The RNU accused NI Water of “blatant lies”. It also and accused Sinn Fein of “deceiving” the people and of adopting “anti-working class measures”.
Sinn Fein has maintained its broad support for NI Water and the works being carried out by the agency. But the party has continued to harden its anti-water charges position in the South, where some commentators are predicting the coalition government could fall on the issue.
Socialists and Sinn Fein have demanded that the ‘Irish Water’ agency tasked with the installation of water meters and billing systems in the 26 Counties, be scrapped entirely.
Amid a growing backlash over cronyism and so-called ‘performance payments’, senior government figures have begun to support a radical reform of the organisation.
Former Fine Gael junior minister for the environment Fergus O’Dowd -- originally tasked with setting up Irish Water -- said the organisation had “abjectly failed”.
Independent MEP Nessa Childers called the operation a “disaster”. She said it was wrong for Ireland to introduce water charges now. “In my opinion the charges should be rowed back on and not charged,” she said, “or Irish Water should be suspended or another way of forming it should be found. We need more time to get it right.”

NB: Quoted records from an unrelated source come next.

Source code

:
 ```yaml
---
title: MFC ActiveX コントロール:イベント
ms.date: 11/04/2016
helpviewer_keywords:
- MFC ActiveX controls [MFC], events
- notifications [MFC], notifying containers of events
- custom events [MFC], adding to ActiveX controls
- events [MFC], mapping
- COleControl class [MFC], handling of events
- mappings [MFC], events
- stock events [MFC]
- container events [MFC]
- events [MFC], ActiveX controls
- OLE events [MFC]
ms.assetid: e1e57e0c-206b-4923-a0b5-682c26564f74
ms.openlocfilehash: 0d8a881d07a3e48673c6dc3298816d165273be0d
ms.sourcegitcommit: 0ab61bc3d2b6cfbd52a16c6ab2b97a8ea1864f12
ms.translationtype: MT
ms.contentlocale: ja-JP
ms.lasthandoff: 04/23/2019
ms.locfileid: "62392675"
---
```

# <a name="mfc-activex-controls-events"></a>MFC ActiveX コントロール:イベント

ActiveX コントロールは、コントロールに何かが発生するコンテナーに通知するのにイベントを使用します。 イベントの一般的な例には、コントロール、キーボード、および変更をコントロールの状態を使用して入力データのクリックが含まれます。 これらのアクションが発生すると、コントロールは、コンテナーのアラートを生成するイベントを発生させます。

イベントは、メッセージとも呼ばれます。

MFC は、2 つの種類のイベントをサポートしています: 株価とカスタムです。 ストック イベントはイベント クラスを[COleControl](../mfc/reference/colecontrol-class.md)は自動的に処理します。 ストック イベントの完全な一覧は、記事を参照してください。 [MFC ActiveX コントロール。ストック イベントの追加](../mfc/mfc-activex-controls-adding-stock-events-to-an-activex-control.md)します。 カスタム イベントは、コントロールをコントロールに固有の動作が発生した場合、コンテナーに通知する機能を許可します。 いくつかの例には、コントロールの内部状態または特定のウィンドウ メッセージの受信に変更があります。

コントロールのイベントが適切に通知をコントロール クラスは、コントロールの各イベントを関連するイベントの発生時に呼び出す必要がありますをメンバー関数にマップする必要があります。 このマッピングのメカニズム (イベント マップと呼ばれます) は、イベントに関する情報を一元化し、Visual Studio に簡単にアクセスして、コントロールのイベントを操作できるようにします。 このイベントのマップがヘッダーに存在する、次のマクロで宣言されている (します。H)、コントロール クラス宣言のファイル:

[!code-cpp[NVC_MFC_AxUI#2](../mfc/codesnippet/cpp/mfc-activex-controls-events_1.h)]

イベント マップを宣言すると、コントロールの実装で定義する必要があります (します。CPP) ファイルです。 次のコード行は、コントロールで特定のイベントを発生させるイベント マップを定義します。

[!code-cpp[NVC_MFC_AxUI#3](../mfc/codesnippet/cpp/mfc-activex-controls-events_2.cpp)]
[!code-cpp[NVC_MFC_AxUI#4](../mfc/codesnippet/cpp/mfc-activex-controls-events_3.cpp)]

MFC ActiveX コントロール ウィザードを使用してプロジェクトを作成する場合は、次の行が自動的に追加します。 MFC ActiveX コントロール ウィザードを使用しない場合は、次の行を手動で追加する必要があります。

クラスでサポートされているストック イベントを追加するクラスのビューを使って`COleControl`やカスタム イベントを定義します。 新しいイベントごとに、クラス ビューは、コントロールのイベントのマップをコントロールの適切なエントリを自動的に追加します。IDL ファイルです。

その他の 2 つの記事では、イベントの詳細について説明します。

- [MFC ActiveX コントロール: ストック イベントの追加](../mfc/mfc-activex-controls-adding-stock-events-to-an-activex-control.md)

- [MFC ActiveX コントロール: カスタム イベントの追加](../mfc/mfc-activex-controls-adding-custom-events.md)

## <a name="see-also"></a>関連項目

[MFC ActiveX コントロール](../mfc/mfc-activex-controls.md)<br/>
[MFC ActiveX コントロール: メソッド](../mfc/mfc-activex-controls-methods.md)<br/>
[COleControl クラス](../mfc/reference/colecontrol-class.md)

Figures published this week showed only a third of the 1.5 million eligible households have registered for the charges. This week it was announced that the deadline for registration will have to be extended by a month until November 29th.

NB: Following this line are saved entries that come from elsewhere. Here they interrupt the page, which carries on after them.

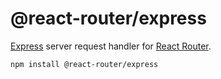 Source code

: # @react-router/express

[Express](https://expressjs.com) server request handler for [React Router](https://github.com/remix-run/react-router).

```sh
npm install @react-router/express
```
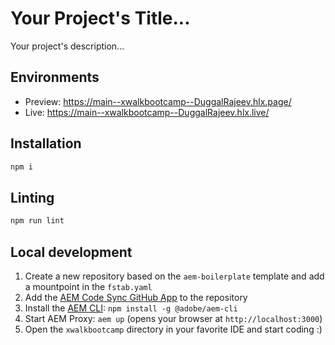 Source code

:# Your Project's Title...
Your project's description...

## Environments
- Preview: https://main--xwalkbootcamp--DuggalRajeev.hlx.page/
- Live: https://main--xwalkbootcamp--DuggalRajeev.hlx.live/

## Installation

```sh
npm i
```

## Linting

```sh
npm run lint
```

## Local development

1. Create a new repository based on the `aem-boilerplate` template and add a mountpoint in the `fstab.yaml`
1. Add the [AEM Code Sync GitHub App](https://github.com/apps/aem-code-sync) to the repository
1. Install the [AEM CLI](https://github.com/adobe/helix-cli): `npm install -g @adobe/aem-cli`
1. Start AEM Proxy: `aem up` (opens your browser at `http://localhost:3000`)
1. Open the `xwalkbootcamp` directory in your favorite IDE and start coding :)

The situation was not helped when a government Senator went on television to appeal for support for water charges, arguing that water “doesn’t just fall out of the sky”. But after years of austerity, and with a claimed economic recovery bypassing the vast majority of the Irish public, a lot of people simply will not pay.
A leading economist warned that the introduction of water charges would increase poverty. Dr Tom McDonnell said because everybody uses about the same amount of water, “we are basically moving the burden of water costs down the income groups.”
Protests have continued to take place in various parts of the country with thousands marching in Cork, Ennis, Clonmel and elsewhere. Over a hundred thousand marched earlier this month in Dublin, and the ‘Right2Water’ organisers have planned a national day of local protests on Saturday, November 1st.
The campaign - which involves trade unions, political parties and community groups - is asking all anti-water charges groups, including political parties, to unify and work together to ensure as large a demonstration as possible in their home towns and cities.